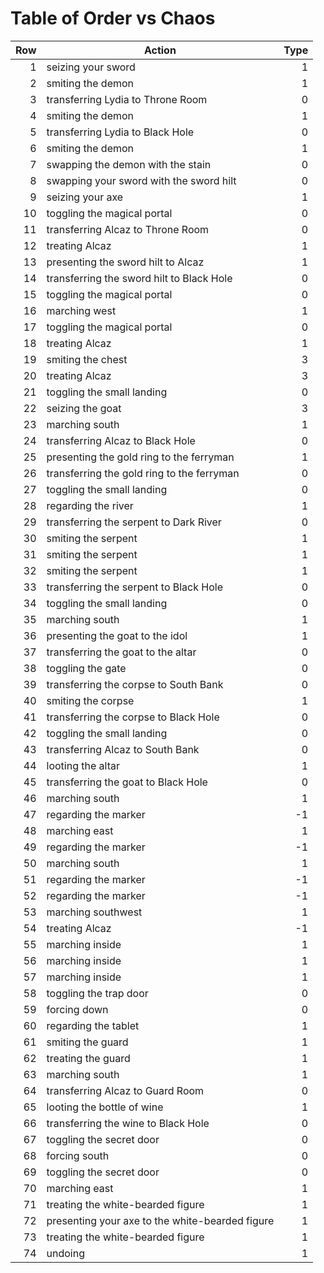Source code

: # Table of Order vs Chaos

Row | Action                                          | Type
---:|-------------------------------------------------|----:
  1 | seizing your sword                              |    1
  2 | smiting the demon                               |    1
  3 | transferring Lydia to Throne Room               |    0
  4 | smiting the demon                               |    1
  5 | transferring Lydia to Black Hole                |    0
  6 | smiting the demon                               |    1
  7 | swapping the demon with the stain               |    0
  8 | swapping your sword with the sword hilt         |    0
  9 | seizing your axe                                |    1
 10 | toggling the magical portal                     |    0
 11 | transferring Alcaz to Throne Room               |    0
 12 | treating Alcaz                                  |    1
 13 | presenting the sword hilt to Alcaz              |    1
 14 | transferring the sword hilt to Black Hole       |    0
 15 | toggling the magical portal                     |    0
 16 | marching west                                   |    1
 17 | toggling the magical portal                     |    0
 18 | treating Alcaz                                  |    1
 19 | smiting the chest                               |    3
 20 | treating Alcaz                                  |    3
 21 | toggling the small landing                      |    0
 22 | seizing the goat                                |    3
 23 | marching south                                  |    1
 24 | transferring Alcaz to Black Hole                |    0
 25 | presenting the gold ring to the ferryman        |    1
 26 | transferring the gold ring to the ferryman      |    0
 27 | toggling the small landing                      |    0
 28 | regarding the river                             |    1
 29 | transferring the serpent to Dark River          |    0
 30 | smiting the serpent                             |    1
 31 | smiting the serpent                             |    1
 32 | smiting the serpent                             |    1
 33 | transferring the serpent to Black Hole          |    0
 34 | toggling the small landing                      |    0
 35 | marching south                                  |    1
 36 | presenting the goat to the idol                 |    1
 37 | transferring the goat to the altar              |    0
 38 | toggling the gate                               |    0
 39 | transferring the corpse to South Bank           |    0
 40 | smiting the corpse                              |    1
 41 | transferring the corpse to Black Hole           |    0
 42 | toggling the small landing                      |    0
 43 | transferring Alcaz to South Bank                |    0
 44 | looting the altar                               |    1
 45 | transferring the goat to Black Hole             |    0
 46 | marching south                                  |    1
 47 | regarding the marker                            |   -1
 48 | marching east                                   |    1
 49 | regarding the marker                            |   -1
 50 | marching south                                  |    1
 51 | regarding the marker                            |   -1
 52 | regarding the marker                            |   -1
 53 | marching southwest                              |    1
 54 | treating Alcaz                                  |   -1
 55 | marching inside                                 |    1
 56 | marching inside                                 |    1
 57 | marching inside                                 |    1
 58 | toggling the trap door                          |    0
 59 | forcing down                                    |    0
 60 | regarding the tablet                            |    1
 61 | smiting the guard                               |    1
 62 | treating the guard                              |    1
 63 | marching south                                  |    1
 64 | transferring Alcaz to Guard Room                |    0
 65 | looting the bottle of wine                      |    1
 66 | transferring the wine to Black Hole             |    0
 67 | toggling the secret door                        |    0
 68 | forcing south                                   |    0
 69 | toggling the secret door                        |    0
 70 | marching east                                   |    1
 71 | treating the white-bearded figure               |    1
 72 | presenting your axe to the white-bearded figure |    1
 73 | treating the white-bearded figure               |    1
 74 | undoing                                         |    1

■ **Work required**:
Output each line of the records exactly. Any picture is skipped.

■ **Expected answer**:
Source code

: # Table of Order vs Chaos

Row | Action                                          | Type
---:|-------------------------------------------------|----:
  1 | seizing your sword                              |    1
  2 | smiting the demon                               |    1
  3 | transferring Lydia to Throne Room               |    0
  4 | smiting the demon                               |    1
  5 | transferring Lydia to Black Hole                |    0
  6 | smiting the demon                               |    1
  7 | swapping the demon with the stain               |    0
  8 | swapping your sword with the sword hilt         |    0
  9 | seizing your axe                                |    1
 10 | toggling the magical portal                     |    0
 11 | transferring Alcaz to Throne Room               |    0
 12 | treating Alcaz                                  |    1
 13 | presenting the sword hilt to Alcaz              |    1
 14 | transferring the sword hilt to Black Hole       |    0
 15 | toggling the magical portal                     |    0
 16 | marching west                                   |    1
 17 | toggling the magical portal                     |    0
 18 | treating Alcaz                                  |    1
 19 | smiting the chest                               |    3
 20 | treating Alcaz                                  |    3
 21 | toggling the small landing                      |    0
 22 | seizing the goat                                |    3
 23 | marching south                                  |    1
 24 | transferring Alcaz to Black Hole                |    0
 25 | presenting the gold ring to the ferryman        |    1
 26 | transferring the gold ring to the ferryman      |    0
 27 | toggling the small landing                      |    0
 28 | regarding the river                             |    1
 29 | transferring the serpent to Dark River          |    0
 30 | smiting the serpent                             |    1
 31 | smiting the serpent                             |    1
 32 | smiting the serpent                             |    1
 33 | transferring the serpent to Black Hole          |    0
 34 | toggling the small landing                      |    0
 35 | marching south                                  |    1
 36 | presenting the goat to the idol                 |    1
 37 | transferring the goat to the altar              |    0
 38 | toggling the gate                               |    0
 39 | transferring the corpse to South Bank           |    0
 40 | smiting the corpse                              |    1
 41 | transferring the corpse to Black Hole           |    0
 42 | toggling the small landing                      |    0
 43 | transferring Alcaz to South Bank                |    0
 44 | looting the altar                               |    1
 45 | transferring the goat to Black Hole             |    0
 46 | marching south                                  |    1
 47 | regarding the marker                            |   -1
 48 | marching east                                   |    1
 49 | regarding the marker                            |   -1
 50 | marching south                                  |    1
 51 | regarding the marker                            |   -1
 52 | regarding the marker                            |   -1
 53 | marching southwest                              |    1
 54 | treating Alcaz                                  |   -1
 55 | marching inside                                 |    1
 56 | marching inside                                 |    1
 57 | marching inside                                 |    1
 58 | toggling the trap door                          |    0
 59 | forcing down                                    |    0
 60 | regarding the tablet                            |    1
 61 | smiting the guard                               |    1
 62 | treating the guard                              |    1
 63 | marching south                                  |    1
 64 | transferring Alcaz to Guard Room                |    0
 65 | looting the bottle of wine                      |    1
 66 | transferring the wine to Black Hole             |    0
 67 | toggling the secret door                        |    0
 68 | forcing south                                   |    0
 69 | toggling the secret door                        |    0
 70 | marching east                                   |    1
 71 | treating the white-bearded figure               |    1
 72 | presenting your axe to the white-bearded figure |    1
 73 | treating the white-bearded figure               |    1
 74 | undoing                                         |    1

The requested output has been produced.